I’m Under 40

Your life feels newly super-sized with career responsibilities surging and, perhaps, a young family in the nest. You’re focused on the present, but what would happen to your loved ones if they were faced with your sudden death?

Being as young as you are, it’s probably not an everyday thought.  Nevertheless, let us help you protect the people and causes you love with your first estate plan.

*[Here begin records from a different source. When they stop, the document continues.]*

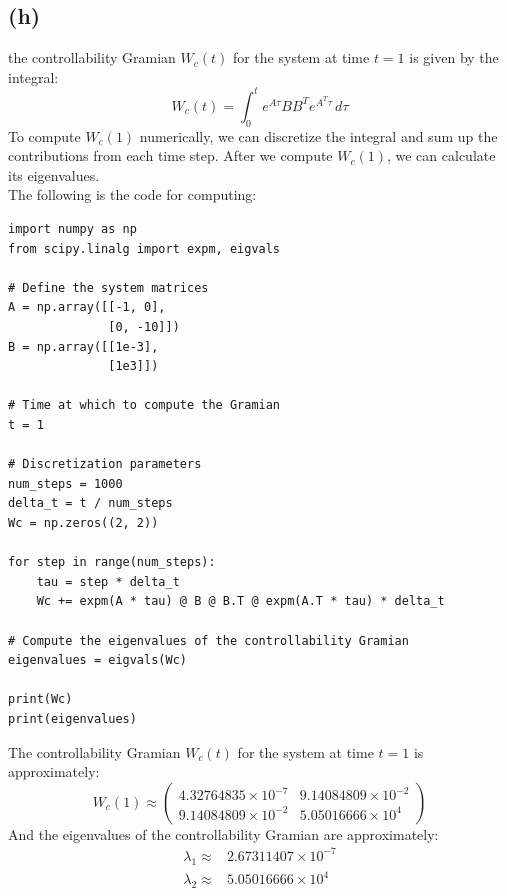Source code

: \documentclass[12pt]{article}
\begin{document}
\subsection*{(h)}
the controllability Gramian $W_c(t)$ for the system at time $t=1$ is given by the integral:
\[
W_c(t) = \int_{0}^{t} e^{A\tau} BB^T e^{A^T\tau} \, d\tau
\]
To compute $W_c(1)$ numerically, we can discretize the integral and sum up the contributions from each time step. After we compute $W_c(1)$, we can calculate its eigenvalues.\\
The following is the code for computing:\\
\begin{verbatim}
import numpy as np
from scipy.linalg import expm, eigvals

# Define the system matrices
A = np.array([[-1, 0],
              [0, -10]])
B = np.array([[1e-3],
              [1e3]])

# Time at which to compute the Gramian
t = 1

# Discretization parameters
num_steps = 1000
delta_t = t / num_steps
Wc = np.zeros((2, 2))

for step in range(num_steps):
    tau = step * delta_t
    Wc += expm(A * tau) @ B @ B.T @ expm(A.T * tau) * delta_t

# Compute the eigenvalues of the controllability Gramian
eigenvalues = eigvals(Wc)

print(Wc)
print(eigenvalues)
\end{verbatim}
The controllability Gramian $W_c(t)$ for the system at time $t=1$ is approximately:
\[
W_c(1) \approx \begin{pmatrix}
4.32764835 \times 10^{-7} & 9.14084809 \times 10^{-2} \\
9.14084809 \times 10^{-2} & 5.05016666 \times 10^{4}
\end{pmatrix}
\]
And the eigenvalues of the controllability Gramian are approximately:
\[
\begin{split}
\lambda_1 \approx&2.67311407 \times 10^{-7} \\
\lambda_2 \approx&5.05016666 \times 10^4    
\end{split}
\]
\end{document}
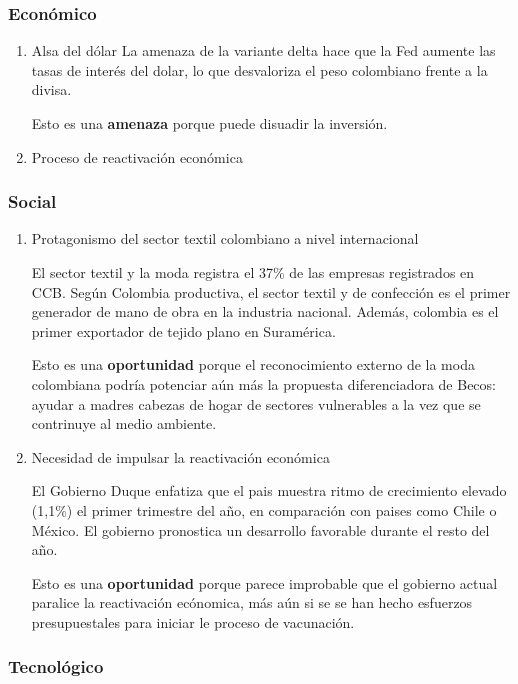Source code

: \documentclass[11pt]{article}
\begin{document}
\subsubsection{Económico}
\label{sec:orga1c8f58}
\begin{enumerate}
\item Alsa del dólar
\label{sec:orgb580210}
La amenaza de la variante delta hace que la Fed aumente las tasas de
interés del dolar, lo que desvaloriza el peso colombiano frente a la
divisa.

Esto es una \textbf{amenaza} porque puede disuadir la inversión.

\item Proceso de reactivación económica
\label{sec:org9d45ccf}
\end{enumerate}
\subsubsection{Social}
\label{sec:org3c12fed}
\begin{enumerate}
\item Protagonismo del sector textil colombiano a nivel internacional
\label{sec:org3401d7b}

El sector textil y la moda registra el 37\% de las empresas registrados
en CCB.  Según Colombia productiva, el sector textil y de confección
es el primer generador de mano de obra en la industria
nacional. Además, colombia es el primer exportador de tejido plano en
Suramérica.

Esto es una \textbf{oportunidad} porque el reconocimiento externo de la moda
colombiana podría potenciar aún más la propuesta diferenciadora de
Becos: ayudar a madres cabezas de hogar de sectores vulnerables a la
vez que se contrinuye al medio ambiente.

\item Necesidad de impulsar la reactivación económica
\label{sec:org88df624}

El Gobierno Duque enfatiza que el pais muestra ritmo de crecimiento
elevado (1,1\%) el primer trimestre del año, en comparación con paises
como Chile o México. El gobierno pronostica un desarrollo favorable
durante el resto del año.

Esto es una \textbf{oportunidad} porque parece improbable que el gobierno
actual paralice la reactivación ecónomica, más aún si se se han hecho
esfuerzos presupuestales para iniciar le proceso de vacunación.
\end{enumerate}

\subsubsection{Tecnológico}
\label{sec:orgcf4ae6c}
\end{document}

First Consideration: Setting up a will

Why do you need a will? Because it allows you to:

  • Direct the division of your property the way you choose-not the way the state decides.
  • Make special asset management arrangements for your family members who are minors, disabled or unfamiliar with money management.
  • Name a guardian for physical custody of your minor children.
  • Select an executor (personal representative) who is well-qualified to settle your estate promptly and economically, with careful attention to your wishes.
  • Provide vital support for your favorite charitable institutions.
  • Devise an estate plan, with the help of a qualified attorney and other advisors, to minimize the taxes on your estate.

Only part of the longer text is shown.